#### [TASK TO CARRY OUT]
From the entries, copy out every line in which the word "https" is found.

#### [DATA PROVIDED]
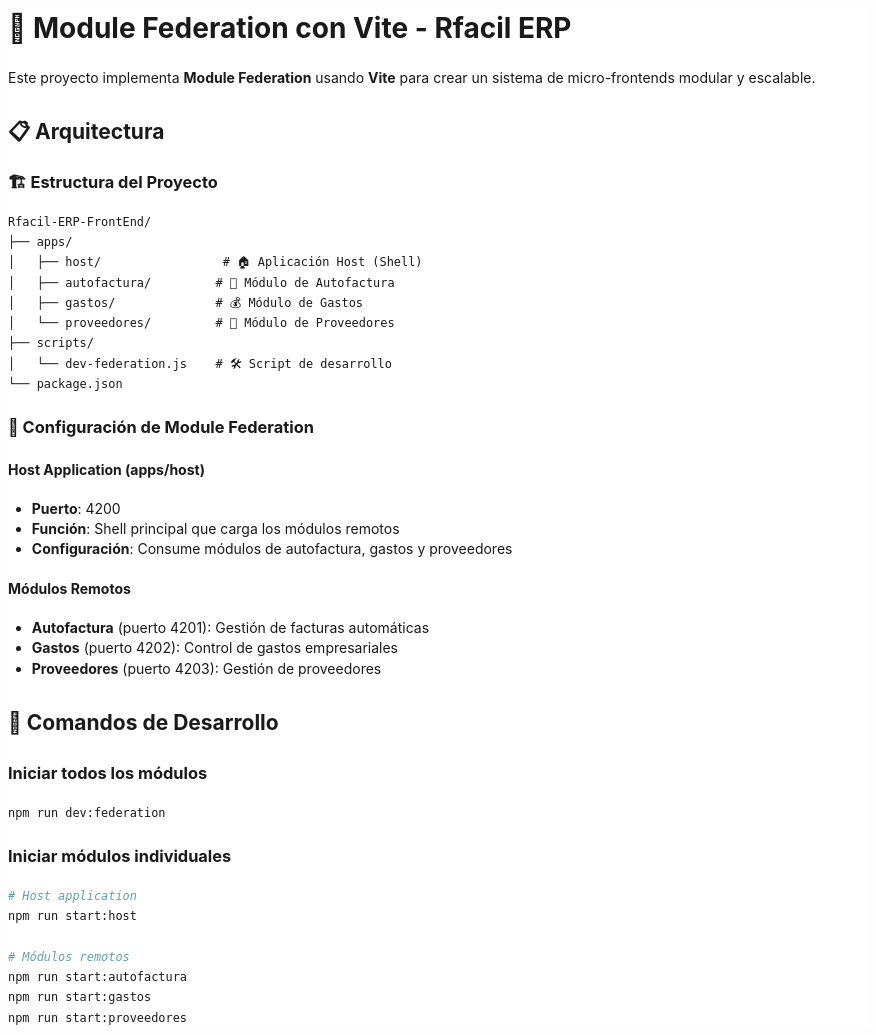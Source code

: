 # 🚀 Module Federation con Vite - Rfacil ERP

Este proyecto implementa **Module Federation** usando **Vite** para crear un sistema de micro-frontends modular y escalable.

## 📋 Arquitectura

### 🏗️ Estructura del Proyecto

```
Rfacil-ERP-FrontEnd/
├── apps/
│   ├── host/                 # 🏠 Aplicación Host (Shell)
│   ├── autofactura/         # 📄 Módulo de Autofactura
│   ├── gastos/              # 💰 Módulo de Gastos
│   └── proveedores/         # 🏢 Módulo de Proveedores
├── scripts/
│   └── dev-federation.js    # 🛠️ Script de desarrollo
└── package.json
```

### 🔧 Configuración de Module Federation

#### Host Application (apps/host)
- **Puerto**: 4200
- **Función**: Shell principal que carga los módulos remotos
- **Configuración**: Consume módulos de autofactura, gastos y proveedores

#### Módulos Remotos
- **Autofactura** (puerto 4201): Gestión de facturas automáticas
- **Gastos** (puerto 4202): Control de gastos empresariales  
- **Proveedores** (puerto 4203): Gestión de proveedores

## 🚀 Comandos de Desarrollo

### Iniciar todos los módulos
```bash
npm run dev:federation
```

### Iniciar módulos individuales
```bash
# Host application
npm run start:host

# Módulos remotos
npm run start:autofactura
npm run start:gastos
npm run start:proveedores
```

--

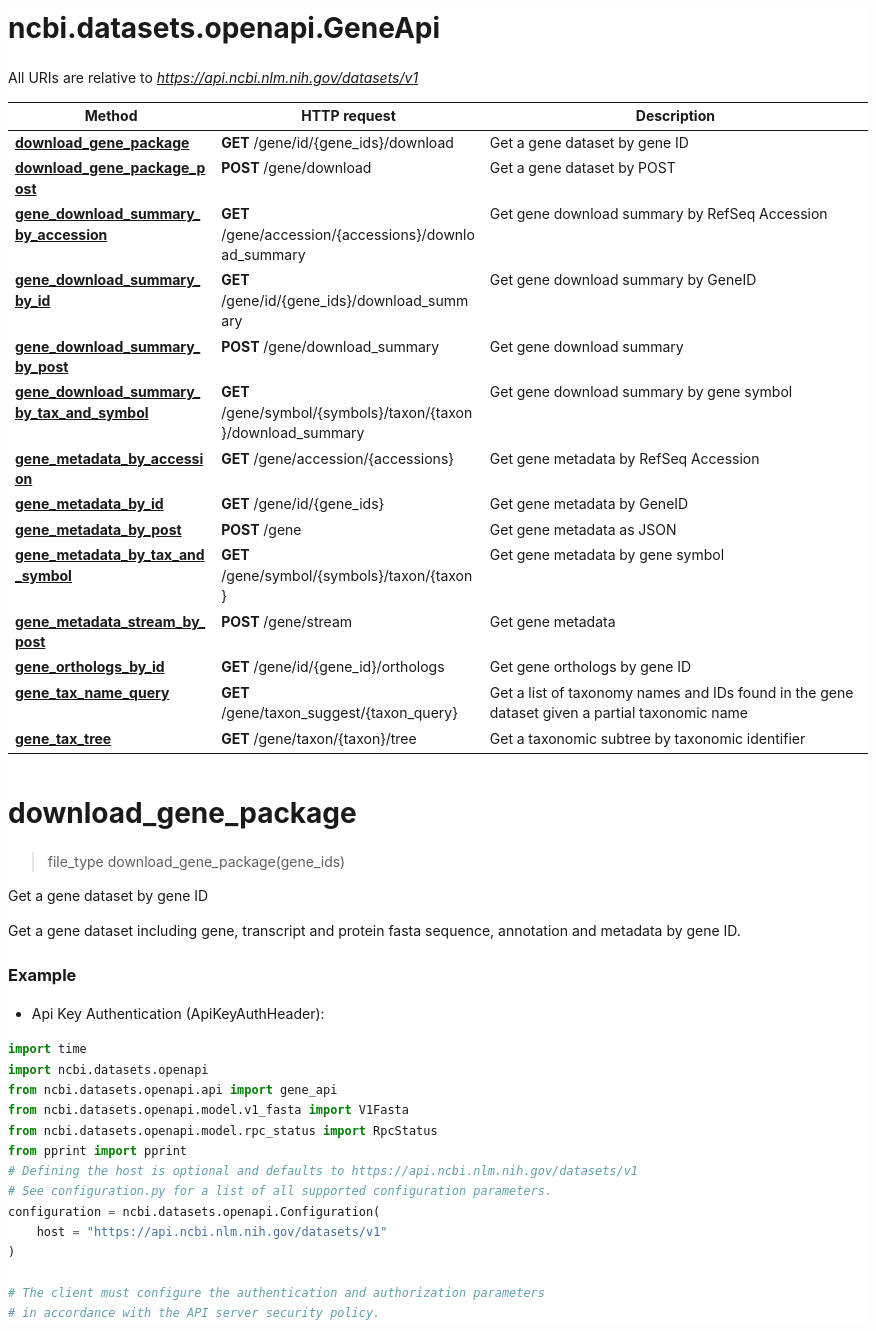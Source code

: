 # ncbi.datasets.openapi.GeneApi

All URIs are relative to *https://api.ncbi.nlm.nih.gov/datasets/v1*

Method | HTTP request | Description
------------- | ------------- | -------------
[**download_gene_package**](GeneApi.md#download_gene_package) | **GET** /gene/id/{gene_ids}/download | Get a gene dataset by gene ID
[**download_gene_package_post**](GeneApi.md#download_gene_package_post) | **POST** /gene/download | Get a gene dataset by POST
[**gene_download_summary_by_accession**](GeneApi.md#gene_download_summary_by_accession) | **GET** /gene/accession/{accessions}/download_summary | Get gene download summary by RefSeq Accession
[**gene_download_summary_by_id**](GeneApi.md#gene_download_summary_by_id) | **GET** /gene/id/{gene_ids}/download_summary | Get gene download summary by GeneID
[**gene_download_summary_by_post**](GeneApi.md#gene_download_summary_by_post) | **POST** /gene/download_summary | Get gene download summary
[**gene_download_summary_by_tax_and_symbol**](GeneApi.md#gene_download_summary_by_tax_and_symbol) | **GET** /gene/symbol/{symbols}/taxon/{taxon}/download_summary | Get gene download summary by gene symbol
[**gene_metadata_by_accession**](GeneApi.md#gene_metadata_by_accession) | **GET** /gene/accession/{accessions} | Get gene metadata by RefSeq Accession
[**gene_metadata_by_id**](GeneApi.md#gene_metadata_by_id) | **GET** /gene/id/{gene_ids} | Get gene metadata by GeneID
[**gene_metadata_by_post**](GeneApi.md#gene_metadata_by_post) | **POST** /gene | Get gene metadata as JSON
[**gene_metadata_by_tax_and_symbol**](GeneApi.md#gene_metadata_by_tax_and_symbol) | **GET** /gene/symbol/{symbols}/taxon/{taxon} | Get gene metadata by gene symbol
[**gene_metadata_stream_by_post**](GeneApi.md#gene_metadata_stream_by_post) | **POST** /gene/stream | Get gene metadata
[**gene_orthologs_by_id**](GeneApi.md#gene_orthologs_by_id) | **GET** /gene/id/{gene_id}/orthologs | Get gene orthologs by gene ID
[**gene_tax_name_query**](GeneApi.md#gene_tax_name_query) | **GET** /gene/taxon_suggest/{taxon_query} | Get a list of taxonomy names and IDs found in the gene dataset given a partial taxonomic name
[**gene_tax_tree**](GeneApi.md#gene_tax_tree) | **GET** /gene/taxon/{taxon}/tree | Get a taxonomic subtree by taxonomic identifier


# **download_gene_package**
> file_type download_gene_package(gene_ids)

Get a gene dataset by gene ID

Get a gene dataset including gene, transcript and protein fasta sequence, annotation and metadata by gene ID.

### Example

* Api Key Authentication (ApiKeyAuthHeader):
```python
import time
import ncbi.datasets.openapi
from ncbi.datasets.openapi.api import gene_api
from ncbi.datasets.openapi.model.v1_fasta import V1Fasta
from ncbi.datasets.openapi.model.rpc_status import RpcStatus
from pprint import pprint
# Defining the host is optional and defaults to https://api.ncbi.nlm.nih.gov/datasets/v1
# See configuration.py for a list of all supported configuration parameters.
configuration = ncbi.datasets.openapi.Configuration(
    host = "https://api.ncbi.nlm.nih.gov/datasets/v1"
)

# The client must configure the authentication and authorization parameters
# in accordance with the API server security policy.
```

#### [RESULT OF THIS TASK]
All URIs are relative to *https://api.ncbi.nlm.nih.gov/datasets/v1*
# Defining the host is optional and defaults to https://api.ncbi.nlm.nih.gov/datasets/v1
    host = "https://api.ncbi.nlm.nih.gov/datasets/v1"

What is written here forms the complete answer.